I am a quiet person. I sit in corners, I'm happy to watch. I don't say everything I feel, I will stand at the back quite happily. My biggest fear is public speaking. I get nervous when I am in a large group of people and I have to speak. I'm such a different person around my friends, when I feel comfortable, I can chirp in and relax. But people I don't know, and in large amounts? It freaks me out.
I have a presentation to give in a week. I am nervous already. I know my voice always gives me away. I start shaking and mumbling. I get embarrassed, and I stress out and feel worried. There is no reason. I wish I wasn't such a worrier, I wish I could just be calm and not even care about it. I know that I really shouldn't. I say to myself that it doesn't matter. It's not life or death or anything like that. But when I am up there standing in front of a large group of people, I am a massive wreck. I am an introvert. I will speak when I have something to say, but I won't say it if I don't need to. I don't like putting my hand up in class, or asking questions. I'm quite content with everyone else doing that. I don't like the idea that everyone will be looking, and paying attention to me. It gets my heart racing. Even showing work in a tutorial gets me going.
I have no confidence. And you know what? I have totally gone in to the wrong career for that. Being a graphic designer will involve face to face meetings with people I dont know. Presenting a pitch to a group of strangers.
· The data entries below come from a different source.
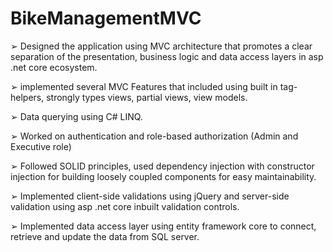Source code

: # BikeManagementMVC

➢ Designed the application using MVC architecture that promotes a clear separation of the presentation, business logic and data access layers in asp .net core ecosystem.

➢ implemented several MVC Features that included using built in tag-helpers, strongly types views, partial views, view models.

➢ Data querying using C# LINQ.

➢ Worked on authentication and role-based authorization (Admin and Executive role)

➢ Followed SOLID principles, used dependency injection with constructor injection for building loosely coupled components for easy maintainability.

➢ Implemented client-side validations using jQuery and server-side validation using asp .net core inbuilt validation controls.

➢ Implemented data access layer using entity framework core to connect, retrieve and update the data from SQL server.
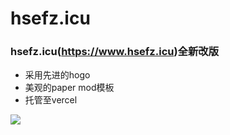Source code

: # hsefz.icu

### hsefz.icu(https://www.hsefz.icu)全新改版

* 采用先进的hogo
* 美观的paper mod模板
* 托管至vercel

![](https://i.imgur.com/eCWCKp6.png)
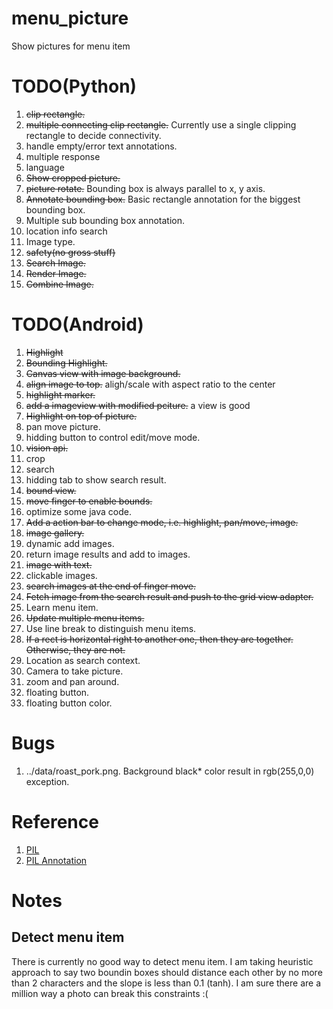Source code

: # menu_picture
Show pictures for menu item

# TODO(Python)
1. ~~clip rectangle.~~
2. ~~multiple connecting clip rectangle.~~ Currently use a single clipping rectangle to decide connectivity.
3. handle empty/error text annotations.
4. multiple response
5. language
6. ~~Show cropped picture.~~
7. ~~picture rotate.~~ Bounding box is always parallel to x, y axis.
8. ~~Annotate bounding box.~~ Basic rectangle annotation for the biggest bounding box.
9. Multiple sub bounding box annotation.
10. location info search
11. Image type.
12. ~~safety(no gross stuff)~~
13. ~~Search Image.~~
14. ~~Render Image.~~
15. ~~Combine Image.~~

# TODO(Android)
1. ~~Highlight~~
2. ~~Bounding Highlight.~~
3. ~~Canvas view with image background.~~
4. ~~align image to top.~~ aligh/scale with aspect ratio to the center
5. ~~highlight marker.~~
6. ~~add a imageview with modified pciture.~~ a view is good
7. ~~Highlight on top of picture.~~
8. pan move picture.
9. hidding button to control edit/move mode.
10. ~~vision api.~~
11. crop
12. search
13. hidding tab to show search result.
14. ~~bound view.~~
15. ~~move finger to enable bounds.~~
16. optimize some java code.
17. ~~Add a action bar to change mode, i.e. highlight, pan/move, image.~~
18. ~~image gallery.~~
19. dynamic add images.
20. return image results and add to images.
21. ~~image with text.~~
22. clickable images.
23. ~~search images at the end of finger move.~~
24. ~~Fetch image from the search result and push to the grid view adapter.~~
25. Learn menu item.
26. ~~Update multiple menu items.~~
27. Use line break to distinguish menu items.
28. ~~If a rect is horizontal right to another one, then they are together. Otherwise, they are not.~~
29. Location as search context.
30. Camera to take picture.
31. zoom and pan around.
32. floating button.
33. floating button color.

# Bugs
1. ../data/roast_pork.png. Background black* color result in rgb(255,0,0) exception.

# Reference
1. [PIL](https://pillow.readthedocs.io/en/latest/handbook/index.html)
2. [PIL Annotation](http://effbot.org/imagingbook/imagedraw.htm)

# Notes
## Detect menu item
There is currently no good way to detect menu item. I am taking heuristic approach to say two boundin boxes should distance each other by no more than 2 characters and the slope is less than 0.1 (tanh). I am sure there are a million way a photo can break this constraints :(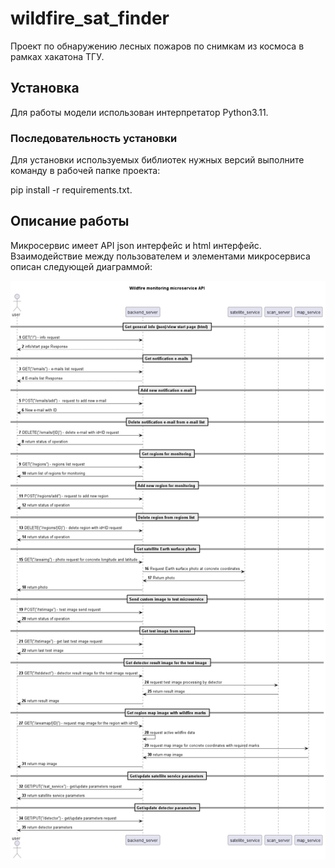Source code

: # wildfire_sat_finder
Проект по обнаружению лесных пожаров по снимкам из космоса в рамках хакатона ТГУ.

## Установка

Для работы модели использован интерпретатор Python3.11.

### Последовательность установки
Для установки используемых библиотек нужных версий выполните команду в рабочей папке проекта:

pip install -r requirements.txt.

## Описание работы
Микросервис имеет API json интерфейс и html интерфейс. Взаимодействие между 
пользователем и элементами микросервиса описан следующей диаграммой:

![img.png](dataflow-Wildfire_monitoring_microservice_API.png)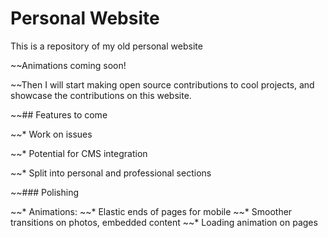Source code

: # Personal Website

This is a repository of my old personal website

~~Animations coming soon!

~~Then I will start making open source contributions to cool projects, and showcase the contributions
on this website.

~~## Features to come
           
~~* Work on issues 
           
~~* Potential for CMS integration
              
~~* Split into personal and professional sections

~~### Polishing 
         
~~* Animations:
   ~~* Elastic ends of pages for mobile
   ~~* Smoother transitions on photos, embedded content
   ~~* Loading animation on pages
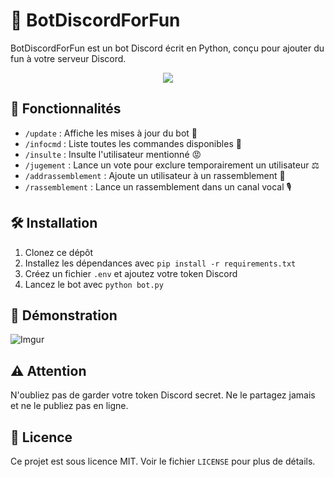 # 🤖 BotDiscordForFun

BotDiscordForFun est un bot Discord écrit en Python, conçu pour ajouter du fun à votre serveur Discord.

<p align="center">
  <img src="https://media.giphy.com/media/v1.Y2lkPTc5MGI3NjExOGh5MmRpcXBhbjJyY3hpMWlhbXBiODRjaTh3NGZpaXg5amdqMWtqaiZlcD12MV9pbnRlcm5hbF9naWZfYnlfaWQmY3Q9Zw/7xkxbhryQO7hm/giphy.gif" />
</p>

## 🚀 Fonctionnalités

- `/update` : Affiche les mises à jour du bot 🤖
- `/infocmd` : Liste toutes les commandes disponibles 📜
- `/insulte` : Insulte l'utilisateur mentionné 😡
- `/jugement` : Lance un vote pour exclure temporairement un utilisateur ⚖️
- `/addrassemblement` : Ajoute un utilisateur à un rassemblement 📢
- `/rassemblement` : Lance un rassemblement dans un canal vocal 🎙️

## 🛠️ Installation

1. Clonez ce dépôt
2. Installez les dépendances avec `pip install -r requirements.txt`
3. Créez un fichier `.env` et ajoutez votre token Discord
4. Lancez le bot avec `python bot.py`

## 🎥️ Démonstration

![Imgur](https://imgur.com/a0nrVO4.png)

## ⚠️ Attention

N'oubliez pas de garder votre token Discord secret. Ne le partagez jamais et ne le publiez pas en ligne.

## 📝 Licence

Ce projet est sous licence MIT. Voir le fichier `LICENSE` pour plus de détails.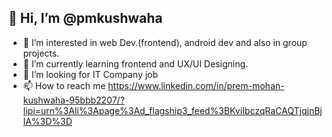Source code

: ##  👋 Hi, I’m @pmkushwaha
- 👀 I’m interested in web Dev.(frontend), android dev and also in group projects.
- 🌱 I’m currently learning frontend and UX/UI Designing.
- 💞️ I’m looking for IT Company job  <br>
- 📫 How to reach me https://www.linkedin.com/in/prem-mohan-kushwaha-95bbb2207/?lipi=urn%3Ali%3Apage%3Ad_flagship3_feed%3BKviIbczqRaCAQTjqjnBjlA%3D%3D

<!---
pmkushwaha/pmkushwaha is a ✨ special ✨ repository because its `README.md` (this file) appears on your GitHub profile.
You can click the Preview link to take a look at your changes.
--->
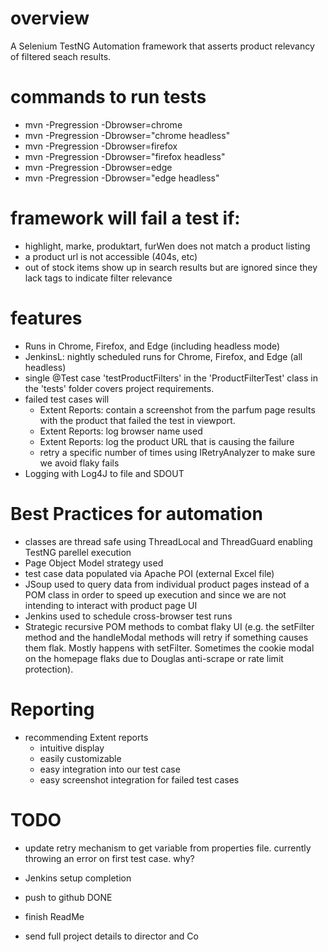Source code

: # overview

A Selenium TestNG Automation framework that asserts product relevancy of filtered seach results.

# commands to run tests

- mvn -Pregression -Dbrowser=chrome
- mvn -Pregression -Dbrowser="chrome headless"
- mvn -Pregression -Dbrowser=firefox
- mvn -Pregression -Dbrowser="firefox headless"
- mvn -Pregression -Dbrowser=edge
- mvn -Pregression -Dbrowser="edge headless"

# framework will fail a test if:

- highlight, marke, produktart, furWen does not match a product listing
- a product url is not accessible (404s, etc)
- out of stock items show up in search results but are ignored since they lack tags to indicate filter relevance

# features

- Runs in Chrome, Firefox, and Edge (including headless mode)
- JenkinsL: nightly scheduled runs for Chrome, Firefox, and Edge (all headless)
- single @Test case 'testProductFilters' in the 'ProductFilterTest' class in the 'tests' folder covers project requirements.
- failed test cases will
  - Extent Reports: contain a screenshot from the parfum page results with the product that failed the test in viewport.
  - Extent Reports: log browser name used
  - Extent Reports: log the product URL that is causing the failure
  - retry a specific number of times using IRetryAnalyzer to make sure we avoid flaky fails
- Logging with Log4J to file and SDOUT

# Best Practices for automation

- classes are thread safe using ThreadLocal and ThreadGuard enabling TestNG parellel execution
- Page Object Model strategy used
- test case data populated via Apache POI (external Excel file)
- JSoup used to query data from individual product pages instead of a POM class in order to speed up execution and since we are not intending to interact with product page UI
- Jenkins used to schedule cross-browser test runs
- Strategic recursive POM methods to combat flaky UI (e.g. the setFilter method and the handleModal methods will retry if something causes them flak. Mostly happens with setFilter. Sometimes the cookie modal on the homepage flaks due to Douglas anti-scrape or rate limit protection).

# Reporting

- recommending Extent reports
  - intuitive display
  - easily customizable
  - easy integration into our test case
  - easy screenshot integration for failed test cases

# TODO

- update retry mechanism to get variable from properties file. currently throwing an error on first test case. why?
- Jenkins setup completion

- push to github DONE
- finish ReadMe
- send full project details to director and Co
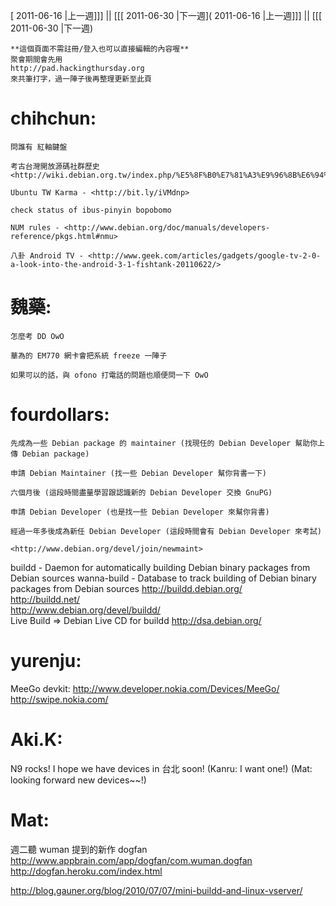 [ 2011-06-16 |上一週]]] || [[[ 2011-06-30 |下一週]( 2011-06-16 |上一週]]] || [[[ 2011-06-30 |下一週)




    **這個頁面不需註冊/登入也可以直接編輯的內容喔**
    聚會期間會先用 
    http://pad.hackingthursday.org
    來共筆打字，過一陣子後再整理更新至此頁


# chihchun:


    問誰有 紅軸鍵盤

    考古台灣開放源碼社群歷史  <http://wiki.debian.org.tw/index.php/%E5%8F%B0%E7%81%A3%E9%96%8B%E6%94%BE%E6%BA%90%E7%A2%BC%E7%A4%BE%E7%BE%A4>  

    Ubuntu TW Karma - <http://bit.ly/iVMdnp>   

    check status of ibus-pinyin bopobomo

    NUM rules - <http://www.debian.org/doc/manuals/developers-reference/pkgs.html#nmu>  

    八卦 Android TV - <http://www.geek.com/articles/gadgets/google-tv-2-0-a-look-into-the-android-3-1-fishtank-20110622/>  

# 魏藥:


    怎麼考 DD OwO

    華為的 EM770 網卡會把系統 freeze 一陣子

    如果可以的話，與 ofono 打電話的問題也順便問一下 OwO

# fourdollars:


    先成為一些 Debian package 的 maintainer (找現任的 Debian Developer 幫助你上傳 Debian package)

    申請 Debian Maintainer (找一些 Debian Developer 幫你背書一下)

    六個月後 (這段時間盡量學習跟認識新的 Debian Developer 交換 GnuPG)

    申請 Debian Developer (也是找一些 Debian Developer 來幫你背書)

    經過一年多後成為新任 Debian Developer (這段時間會有 Debian Developer 來考試)

    <http://www.debian.org/devel/join/newmaint>  

buildd - Daemon for automatically building Debian binary packages from Debian sources
wanna-build - Database to track building of Debian binary packages from Debian sources
<http://buildd.debian.org/>  
<http://buildd.net/>  
<http://www.debian.org/devel/buildd/>  
Live Build => Debian Live CD for buildd
<http://dsa.debian.org/>  

# yurenju:

MeeGo devkit: <http://www.developer.nokia.com/Devices/MeeGo/>  
<http://swipe.nokia.com/>  

# Aki.K:

N9 rocks! I hope we have devices in 台北 soon!
(Kanru: I want one!)
(Mat: looking forward new devices~~!)

# Mat:


週二聽 wuman 提到的新作 dogfan
<http://www.appbrain.com/app/dogfan/com.wuman.dogfan>  
<http://dogfan.heroku.com/index.html>  

<http://blog.gauner.org/blog/2010/07/07/mini-buildd-and-linux-vserver/>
Talking about my ideas with confidence, not shaking with nerves. When I think about these things, I wonder what the hell I have got myself in to. I can't imagine doing that. I'm a writer, I guess. I don't like talking on the phone. Email, yes please. Face to face? I don't think so.
I need to work on this. I feel like my confidence has grown in the past year. Not enough, but still a bit. I can do it. I need to try and remember to calm down. I can say to myself not to worry and just relax. But just by saying that, it doesn't make it happen. I wish I could really believe it. It's hindrance. But I'm going to work on it.
Anyone got any advice? How do you build up confidence? Did you use to be shy? How did you overcome the barriers?